Dopo il pareggio contro il Leicester, la Roma ha ottenuto la vittoria all'Olimpico con il solito Abraham, capace di segnare di testa il suo 25esimo stagione, utile a portare Mourinho alla finalissima: per il lusitano c'è dunque la possibilità di vincere anche la Conference dopo aver trionfato in Europa League e Champions.
Reduce dal successo di misura ottenuto per 3-2 in Olanda, il Feyenoord ha resistito in quel di Marsiglia, pareggiando zero a zero e dunque assicurandosi la qualififazione alla finalissima di Tirana.

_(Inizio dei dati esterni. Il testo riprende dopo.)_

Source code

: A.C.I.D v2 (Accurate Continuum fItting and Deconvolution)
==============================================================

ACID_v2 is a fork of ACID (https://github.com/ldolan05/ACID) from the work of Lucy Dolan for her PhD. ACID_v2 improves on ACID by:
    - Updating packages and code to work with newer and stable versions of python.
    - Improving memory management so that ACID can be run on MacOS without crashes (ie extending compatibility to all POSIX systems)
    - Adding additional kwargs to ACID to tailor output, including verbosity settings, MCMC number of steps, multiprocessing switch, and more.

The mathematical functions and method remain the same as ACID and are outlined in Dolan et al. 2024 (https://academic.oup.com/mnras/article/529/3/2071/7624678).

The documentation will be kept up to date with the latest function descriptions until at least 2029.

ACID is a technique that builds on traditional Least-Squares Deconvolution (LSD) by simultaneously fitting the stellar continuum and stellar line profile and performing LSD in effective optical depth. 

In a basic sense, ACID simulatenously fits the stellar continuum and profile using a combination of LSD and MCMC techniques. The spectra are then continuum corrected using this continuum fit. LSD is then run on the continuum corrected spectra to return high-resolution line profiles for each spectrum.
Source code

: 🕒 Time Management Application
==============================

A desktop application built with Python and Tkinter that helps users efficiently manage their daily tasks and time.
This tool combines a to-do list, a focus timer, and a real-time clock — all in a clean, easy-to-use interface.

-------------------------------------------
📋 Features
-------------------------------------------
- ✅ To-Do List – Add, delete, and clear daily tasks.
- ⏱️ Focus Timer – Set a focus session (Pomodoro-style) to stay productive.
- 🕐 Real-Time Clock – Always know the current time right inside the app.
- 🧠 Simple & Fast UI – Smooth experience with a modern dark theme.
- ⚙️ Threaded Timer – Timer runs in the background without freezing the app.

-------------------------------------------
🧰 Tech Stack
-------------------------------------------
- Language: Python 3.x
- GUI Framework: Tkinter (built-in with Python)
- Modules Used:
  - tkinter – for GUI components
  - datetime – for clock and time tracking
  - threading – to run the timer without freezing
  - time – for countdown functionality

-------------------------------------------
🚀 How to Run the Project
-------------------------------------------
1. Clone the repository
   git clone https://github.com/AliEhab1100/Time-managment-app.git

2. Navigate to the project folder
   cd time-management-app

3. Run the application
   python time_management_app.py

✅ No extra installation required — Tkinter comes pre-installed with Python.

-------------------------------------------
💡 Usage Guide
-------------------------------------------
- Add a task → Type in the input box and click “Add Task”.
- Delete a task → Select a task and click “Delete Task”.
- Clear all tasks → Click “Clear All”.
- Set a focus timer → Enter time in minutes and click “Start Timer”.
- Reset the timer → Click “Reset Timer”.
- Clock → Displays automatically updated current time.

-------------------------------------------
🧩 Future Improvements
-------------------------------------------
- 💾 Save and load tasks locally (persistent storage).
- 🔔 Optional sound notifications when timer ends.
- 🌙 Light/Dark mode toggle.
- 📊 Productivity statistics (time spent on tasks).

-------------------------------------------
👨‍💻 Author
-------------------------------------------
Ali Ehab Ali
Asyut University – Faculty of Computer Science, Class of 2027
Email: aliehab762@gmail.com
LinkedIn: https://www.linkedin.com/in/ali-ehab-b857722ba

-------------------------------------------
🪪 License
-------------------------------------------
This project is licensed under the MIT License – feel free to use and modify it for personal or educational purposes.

Meglio sicuramente il Marsiglia, specialmente nella prima frazione, ma il Velodrome non è stato lo stadio ell'eliminazione del Feyenoord: Payet è andato vicino al goal con un bel tiro a giro, prima di essere sostituito da Milik causa infortunio.
Nel resto del match contro il Feyenoord l'assenza di Payet si è fatta sentire: nonostante un Milik che in stagione ha fatto registrare ottimi numeri, la squadra di Sampaoli ha perso la tecnica del suo giocatore più rappresentativo, fallendo l'accesso alla finale.